The beginning, it is said, is always difficult.  In the drama it is just the contrary; for these the difficulty always lies in the end.  This is proved by countless plays which promise very well for the first act or two, and then become muddled, stick or falter—­notoriously so in the fourth act—­and finally conclude in a way that is either forced or unsatisfactory or else long foreseen by every one.  Sometimes, too, the end is positively revolting, as in Lessing’s Emilia Galotti, which sends the spectators home in a temper.

This difficulty in regard to the end of a play arises partly because it is everywhere easier to get things into a tangle than to get them out again; partly also because at the beginning we give the author carte blanche to do as he likes, but, at the end, make certain definite demands upon him.  Thus we ask for a conclusion that shall be either quite happy or else quite tragic; whereas human affairs do not easily take so decided a turn; and then we expect that it shall be natural, fit and proper, unlabored, and at the same time foreseen by no one.

These remarks are also applicable to an epic and to a novel; but the more compact nature of the drama makes the difficulty plainer by increasing it.

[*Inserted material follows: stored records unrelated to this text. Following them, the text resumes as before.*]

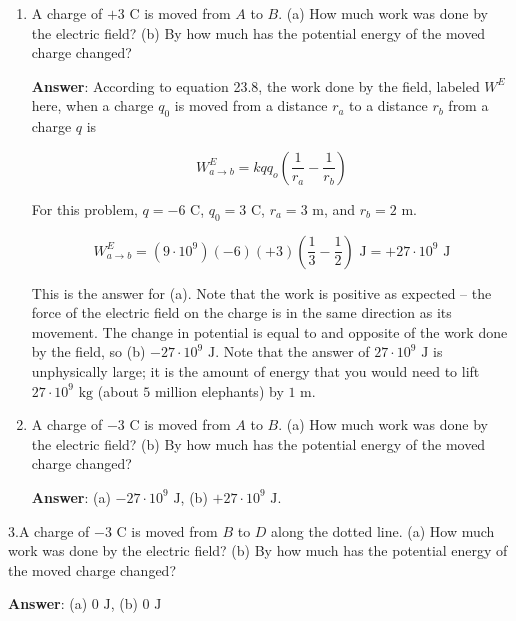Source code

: \documentclass{article}
\begin{document}
\begin{enumerate}

  \item A charge of $+3\text{ C}$ is moved from $A$ to $B$. (a) How much work was done by the electric field? (b) By how much has the potential energy of the moved charge changed?

        \ifsolutions
        {\bf Answer}: According to equation 23.8, the work done by the field, labeled $W^E$ here, when a charge $q_0$ is moved from a distance $r_a$ to a distance $r_b$ from a charge $q$ is

        $$
        W^E_{a\rightarrow b} = kqq_o\left(\frac{1}{r_a}-\frac{1}{r_b}\right)
        $$

        For this problem, $q=-6\text{ C}$, $q_0=3\text{ C}$, $r_a=3\text{ m}$, and $r_b=2\text{ m}$.

        $$
        W^E_{a\rightarrow b} = (9\cdot 10^9)(-6)(+3)\left(\frac{1}{3}-\frac{1}{2}\right)\text{ J} = +27\cdot 10^9\text{ J}
        $$

        This is the answer for (a). Note that the work is positive as expected -- the force of the electric field on the charge is in the same direction as its movement. The change in potential is equal to and opposite of the work done by the field, so (b) $-27\cdot 10^9\text{ J}$. Note that the answer of $27\cdot 10^9\text{ J}$ is unphysically large; it is the amount of energy that you would need to lift $27\cdot 10^9\text{ kg}$ (about $5$ million elephants) by $1\text{ m}$. 
        \else

        \vskip 48pt
        \fi

  \item A charge of $-3\text{ C}$ is moved from $A$ to $B$. (a) How much work was done by the electric field? (b) By how much has the potential energy of the moved charge changed?

        \ifsolutions
        {\bf Answer}: (a) $-27\cdot 10^9\text{ J}$, (b) $+27\cdot 10^9\text{ J}$. 
        \else

        \vskip 48pt
        \fi

\end{enumerate}

3.A charge of $-3\text{ C}$ is moved from $B$ to $D$ along the dotted line. (a) How much work was done by the electric field? (b) By how much has the potential energy of the moved charge changed?

\ifsolutions
{\bf Answer}: (a) $0\text{ J}$, (b) $0\text{ J}$
\else
\end{document}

E nihilo nihil fit.  That nothing can come from nothing is a maxim true in fine art as elsewhere.  In composing an historical picture, a good artist will use living men as a model, and take the groundwork of the faces from life; and then proceed to idealize them in point of beauty or expression.  A similar method, I fancy, is adopted by good novelists.  In drawing a character they take a general outline of it from some real person of their acquaintance, and then idealize and complete it to suit their purpose.

A novel will be of a high and noble order, the more it represents of inner, and the less it represents of outer, life; and the ratio between the two will supply a means of judging any novel, of whatever kind, from Tristram Shandy down to the crudest and most sensational tale of knight or robber. Tristram Shandy has, indeed, as good as no action at all; and there is not much in La Nouvelle Heloise and Wilhelm Meister.  Even Don Quixote has relatively little; and what there is, very unimportant, and introduced merely for the sake of fun.  And these four are the best of all existing novels.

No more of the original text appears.